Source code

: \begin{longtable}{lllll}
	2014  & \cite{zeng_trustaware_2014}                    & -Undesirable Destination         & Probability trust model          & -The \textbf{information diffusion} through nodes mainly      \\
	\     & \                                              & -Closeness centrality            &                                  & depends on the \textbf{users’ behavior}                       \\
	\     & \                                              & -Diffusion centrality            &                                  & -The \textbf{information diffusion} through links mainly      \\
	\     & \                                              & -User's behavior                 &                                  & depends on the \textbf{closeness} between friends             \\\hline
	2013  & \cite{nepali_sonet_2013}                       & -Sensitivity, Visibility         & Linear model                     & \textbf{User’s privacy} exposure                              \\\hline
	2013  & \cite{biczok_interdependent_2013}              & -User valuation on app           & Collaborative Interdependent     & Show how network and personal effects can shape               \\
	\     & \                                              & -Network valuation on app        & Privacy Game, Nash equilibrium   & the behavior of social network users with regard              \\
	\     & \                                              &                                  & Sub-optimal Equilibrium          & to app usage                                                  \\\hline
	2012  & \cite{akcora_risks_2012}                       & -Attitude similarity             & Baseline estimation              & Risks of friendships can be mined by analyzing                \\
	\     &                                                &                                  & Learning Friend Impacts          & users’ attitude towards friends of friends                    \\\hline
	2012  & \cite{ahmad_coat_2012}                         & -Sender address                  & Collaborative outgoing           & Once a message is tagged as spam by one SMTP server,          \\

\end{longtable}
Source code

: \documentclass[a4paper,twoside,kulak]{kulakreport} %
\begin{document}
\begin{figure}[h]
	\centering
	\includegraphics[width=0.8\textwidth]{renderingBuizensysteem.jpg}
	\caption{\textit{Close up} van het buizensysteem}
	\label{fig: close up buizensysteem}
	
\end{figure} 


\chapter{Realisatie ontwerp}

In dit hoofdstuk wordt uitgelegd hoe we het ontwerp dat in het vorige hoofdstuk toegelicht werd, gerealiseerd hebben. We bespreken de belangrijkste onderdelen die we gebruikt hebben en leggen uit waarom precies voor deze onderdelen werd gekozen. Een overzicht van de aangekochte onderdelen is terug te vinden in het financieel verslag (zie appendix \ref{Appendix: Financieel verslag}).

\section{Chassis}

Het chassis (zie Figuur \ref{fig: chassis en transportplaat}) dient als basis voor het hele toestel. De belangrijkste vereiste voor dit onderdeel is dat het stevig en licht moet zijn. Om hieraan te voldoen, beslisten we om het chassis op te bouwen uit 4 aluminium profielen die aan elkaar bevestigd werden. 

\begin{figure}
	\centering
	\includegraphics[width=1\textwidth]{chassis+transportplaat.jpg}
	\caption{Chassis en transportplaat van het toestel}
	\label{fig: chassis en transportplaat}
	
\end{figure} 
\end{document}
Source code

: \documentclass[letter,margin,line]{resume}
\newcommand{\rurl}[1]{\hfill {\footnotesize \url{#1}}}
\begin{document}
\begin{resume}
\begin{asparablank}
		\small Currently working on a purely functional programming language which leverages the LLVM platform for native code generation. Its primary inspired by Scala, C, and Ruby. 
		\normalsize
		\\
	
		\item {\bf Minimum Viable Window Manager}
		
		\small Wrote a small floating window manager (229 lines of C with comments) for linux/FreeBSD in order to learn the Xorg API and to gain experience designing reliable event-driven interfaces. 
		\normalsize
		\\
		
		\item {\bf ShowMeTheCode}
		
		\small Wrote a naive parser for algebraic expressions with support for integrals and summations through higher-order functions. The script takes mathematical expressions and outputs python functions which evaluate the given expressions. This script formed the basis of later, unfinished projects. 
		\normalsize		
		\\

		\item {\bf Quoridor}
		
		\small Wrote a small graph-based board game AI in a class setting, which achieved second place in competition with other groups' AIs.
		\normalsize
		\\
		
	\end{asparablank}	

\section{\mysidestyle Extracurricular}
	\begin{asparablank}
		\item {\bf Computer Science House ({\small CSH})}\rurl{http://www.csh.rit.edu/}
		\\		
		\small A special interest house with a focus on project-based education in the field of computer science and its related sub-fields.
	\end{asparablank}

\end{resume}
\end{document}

################

Requirement >>
Could you print every record above exactly as it appears?

Worked solution >>
Source code

: \begin{longtable}{lllll}
	2014  & \cite{zeng_trustaware_2014}                    & -Undesirable Destination         & Probability trust model          & -The \textbf{information diffusion} through nodes mainly      \\
	\     & \                                              & -Closeness centrality            &                                  & depends on the \textbf{users’ behavior}                       \\
	\     & \                                              & -Diffusion centrality            &                                  & -The \textbf{information diffusion} through links mainly      \\
	\     & \                                              & -User's behavior                 &                                  & depends on the \textbf{closeness} between friends             \\\hline
	2013  & \cite{nepali_sonet_2013}                       & -Sensitivity, Visibility         & Linear model                     & \textbf{User’s privacy} exposure                              \\\hline
	2013  & \cite{biczok_interdependent_2013}              & -User valuation on app           & Collaborative Interdependent     & Show how network and personal effects can shape               \\
	\     & \                                              & -Network valuation on app        & Privacy Game, Nash equilibrium   & the behavior of social network users with regard              \\
	\     & \                                              &                                  & Sub-optimal Equilibrium          & to app usage                                                  \\\hline
	2012  & \cite{akcora_risks_2012}                       & -Attitude similarity             & Baseline estimation              & Risks of friendships can be mined by analyzing                \\
	\     &                                                &                                  & Learning Friend Impacts          & users’ attitude towards friends of friends                    \\\hline
	2012  & \cite{ahmad_coat_2012}                         & -Sender address                  & Collaborative outgoing           & Once a message is tagged as spam by one SMTP server,          \\

\end{longtable}
Source code

: \documentclass[a4paper,twoside,kulak]{kulakreport} %
\begin{document}
\begin{figure}[h]
	\centering
	\includegraphics[width=0.8\textwidth]{renderingBuizensysteem.jpg}
	\caption{\textit{Close up} van het buizensysteem}
	\label{fig: close up buizensysteem}
	
\end{figure} 


\chapter{Realisatie ontwerp}

In dit hoofdstuk wordt uitgelegd hoe we het ontwerp dat in het vorige hoofdstuk toegelicht werd, gerealiseerd hebben. We bespreken de belangrijkste onderdelen die we gebruikt hebben en leggen uit waarom precies voor deze onderdelen werd gekozen. Een overzicht van de aangekochte onderdelen is terug te vinden in het financieel verslag (zie appendix \ref{Appendix: Financieel verslag}).

\section{Chassis}

Het chassis (zie Figuur \ref{fig: chassis en transportplaat}) dient als basis voor het hele toestel. De belangrijkste vereiste voor dit onderdeel is dat het stevig en licht moet zijn. Om hieraan te voldoen, beslisten we om het chassis op te bouwen uit 4 aluminium profielen die aan elkaar bevestigd werden. 

\begin{figure}
	\centering
	\includegraphics[width=1\textwidth]{chassis+transportplaat.jpg}
	\caption{Chassis en transportplaat van het toestel}
	\label{fig: chassis en transportplaat}
	
\end{figure} 
\end{document}
Source code

: \documentclass[letter,margin,line]{resume}
\newcommand{\rurl}[1]{\hfill {\footnotesize \url{#1}}}
\begin{document}
\begin{resume}
\begin{asparablank}
		\small Currently working on a purely functional programming language which leverages the LLVM platform for native code generation. Its primary inspired by Scala, C, and Ruby. 
		\normalsize
		\\
	
		\item {\bf Minimum Viable Window Manager}
		
		\small Wrote a small floating window manager (229 lines of C with comments) for linux/FreeBSD in order to learn the Xorg API and to gain experience designing reliable event-driven interfaces. 
		\normalsize
		\\
		
		\item {\bf ShowMeTheCode}
		
		\small Wrote a naive parser for algebraic expressions with support for integrals and summations through higher-order functions. The script takes mathematical expressions and outputs python functions which evaluate the given expressions. This script formed the basis of later, unfinished projects. 
		\normalsize		
		\\

		\item {\bf Quoridor}
		
		\small Wrote a small graph-based board game AI in a class setting, which achieved second place in competition with other groups' AIs.
		\normalsize
		\\
		
	\end{asparablank}	

\section{\mysidestyle Extracurricular}
	\begin{asparablank}
		\item {\bf Computer Science House ({\small CSH})}\rurl{http://www.csh.rit.edu/}
		\\		
		\small A special interest house with a focus on project-based education in the field of computer science and its related sub-fields.
	\end{asparablank}

\end{resume}
\end{document}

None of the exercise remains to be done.